* **Work task**: Figure out how many lines in the records below hold the string "images". That number alone is the answer.
*** Data for the task Section Begins ***
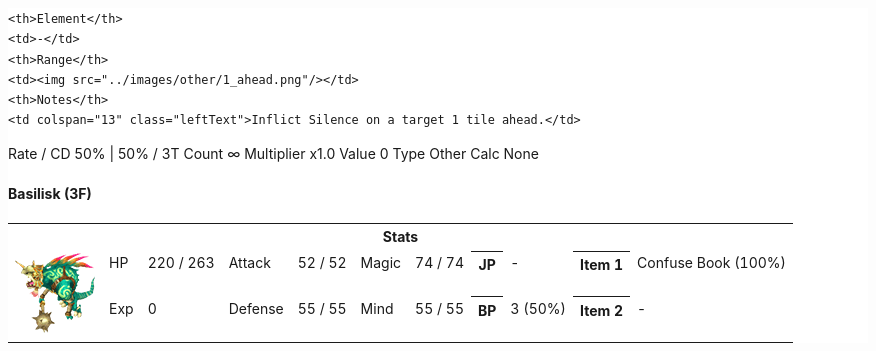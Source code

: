     <th>Element</th>
    <td>-</td>
    <th>Range</th>
    <td><img src="../images/other/1_ahead.png"/></td>
    <th>Notes</th>
    <td colspan="13" class="leftText">Inflict Silence on a target 1 tile ahead.</td>
  </tr>
  <tr>
    <th>Rate / CD</th>
    <td colspan="2">50% | 50% / 3T</td>
    <th>Count</th>
    <td>∞</td>
    <th>Multiplier</th>
    <td>x1.0</td>
    <th>Value</th>
    <td>0</td>
    <th>Type</th>
    <td colspan="2" class="leftText">Other</td>
    <th>Calc</th>
    <td class="leftText">None</td>
  </tr>
</table>

#### Basilisk (3F)

<table class="buddyOverview">
  <tr class="noPad">
    <th colspan="14" class="highlightBoss">Stats</th>
  </tr>
  <tr>
    <td rowspan="4"><img src="../images/chars/basilisk.png"/></td>
    <td class="hp">HP</td>
    <td>220 <span class="hard">/ 263</span></td>
    <td class="atk">Attack</td>
    <td>52 <span class="hard">/ 52</span></td>
    <td class="mag">Magic</td>
    <td>74 <span class="hard">/ 74</span></td>
    <th>JP</th>
    <td colspan="2">-</td>
    <th>Item 1</th>
    <td colspan="5">Confuse Book (100%)</td>
  </tr>
  <tr>
    <td class="sp">Exp</td>
    <td>0</td>
    <td class="def">Defense</td>
    <td>55 <span class="hard">/ 55</span></td>
    <td class="mnd">Mind</td>
    <td>55 <span class="hard">/ 55</span></td>
    <th>BP</th>
    <td colspan="2">3 (50%)</td>
    <th>Item 2</th>
    <td colspan="5">-</td>
  </tr>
*** Data for the task Section Ends ***
* **Expected answer**: 2